Hasta aquí, nada habían ganado. Anás ordenó que Jesús fuese llevado a Caifás.
Este pertenecía a los saduceos, algunos de los cuales eran ahora los más
encarnizados enemigos de Jesús. El mismo, aunque carecía de fuerza de carácter,
era tan severo, despiadado e inescrupuloso como Anás. No dejaría sin probar
medio alguno de destruir a Jesús. Era ahora de madrugada y muy obscuro; así que
a la luz de antorchas y linternas, el grupo armado se dirigió con su preso al
palacio del sumo sacerdote. Allí, mientras los miembros del Sanedrín se
reunían, Anás y Caifás volvieron a interrogar a Jesús, pero sin éxito. Cuando el
concilio se hubo congregado en la sala del tribunal, Caifás tomó asiento como
presidente. A cada lado estaban los jueces y los que estaban especialmente
interesados en el juicio. Los soldados romanos se hallaban en la plataforma
situada más abajo que el solio a cuyo pie estaba Jesús. En él se fijaban las
miradas de toda la multitud. La excitación era intensa.
EN TODA LA
MUCHEDUMBRE, ÉL ERA EL ÚNICO QUE SENTÍA CALMA Y SERENIDAD. La misma
atmósfera que le rodeaba parecía impregnada de influencia santa. Caifás había
considerado a Jesús como su rival. La avidez con que el pueblo oía al Salvador
y la aparente disposición de muchos a aceptar sus enseñanzas, habían despertado
los acerbos celos del sumo sacerdote. Pero al mirar Caifás al preso, le embargó
la admiración por su porte noble y digno. Sintió la convicción de que este
hombre era de filiación divina. Al instante siguiente desterró despectivamente
este pensamiento. Inmediatamente dejó oír su voz en tonos burlones y altaneros,
exigiendo que Jesús realizase uno de sus grandes milagros delante de ellos.

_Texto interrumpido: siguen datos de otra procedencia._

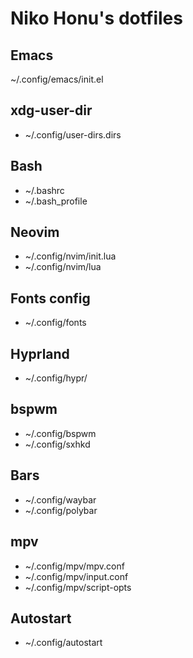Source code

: # Niko Honu's dotfiles

## Emacs

~/.config/emacs/init.el

## xdg-user-dir

- ~/.config/user-dirs.dirs

## Bash

- ~/.bashrc
- ~/.bash_profile

## Neovim

- ~/.config/nvim/init.lua
- ~/.config/nvim/lua

## Fonts config

- ~/.config/fonts

## Hyprland

- ~/.config/hypr/

## bspwm

- ~/.config/bspwm
- ~/.config/sxhkd

## Bars

- ~/.config/waybar
- ~/.config/polybar

## mpv

- ~/.config/mpv/mpv.conf
- ~/.config/mpv/input.conf
- ~/.config/mpv/script-opts

## Autostart
- ~/.config/autostart
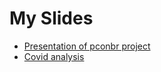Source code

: # My Slides

- [Presentation of pconbr project](index.html?name=pconbr)
- [Covid analysis](index.html?name=covid-analysis)


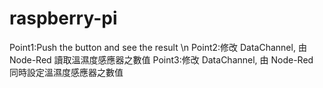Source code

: # raspberry-pi
Point1:Push the button and see the result \n
Point2:修改 DataChannel, 由 Node-Red 讀取溫濕度感應器之數值
Point3:修改 DataChannel, 由 Node-Red 同時設定溫濕度感應器之數值
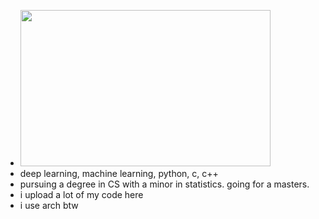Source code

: - <img src="https://github.com/wettestsock/wettestsock/assets/119987092/0a72481d-d13a-4ff8-9eb0-d34cdcece168" width="400" height="250"> 
- deep learning, machine learning, python, c, c++ 
- pursuing a degree in CS with a minor in statistics. going for a masters. 
- i upload a lot of my code here 
- i use arch btw 

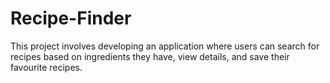 # Recipe-Finder
This project involves developing an application where users can search for recipes based on ingredients they have, view details, and save their favourite recipes.
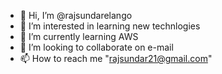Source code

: - 👋 Hi, I’m @rajsundarelango
- 👀 I’m interested in learning new technlogies
- 🌱 I’m currently learning AWS
- 💞️ I’m looking to collaborate on e-mail
- 📫 How to reach me "rajsundar21@gmail.com"

<!---
rajsundarelango/rajsundarelango is a ✨ special ✨ repository because its `README.md` (this file) appears on your GitHub profile.
You can click the Preview link to take a look at your changes.
--->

Pero sus palabras cayeron en los oídos del Salvador como si no las hubiese
percibido. La gente comparaba el comportamiento excitado y maligno de Anás y
Caifás con el porte sereno y majestuoso de Jesús. Aun en la mente de aquella
multitud endurecida, se levantó la pregunta: ¿Será condenado como criminal este
hombre de presencia y aspecto divinos? Al percibir Caifás la influencia que
reinaba, apresuró el examen.
LOS ENEMIGOS DE JESÚS SE HALLABAN MUY PERPLEJOS. Estaban resueltos
a obtener su condenación, pero no sabían 652 cómo lograrla. Los miembros del
concilio estaban divididos entre fariseos y saduceos. Había acerba animosidad y
controversia entre ellos; y no se atrevían a tratar ciertos puntos en disputa
por temor a una rencilla. Con unas pocas palabras, Jesús podría haber excitado
sus prejuicios unos contra otros, y así habría apartado de sí la ira de ellos.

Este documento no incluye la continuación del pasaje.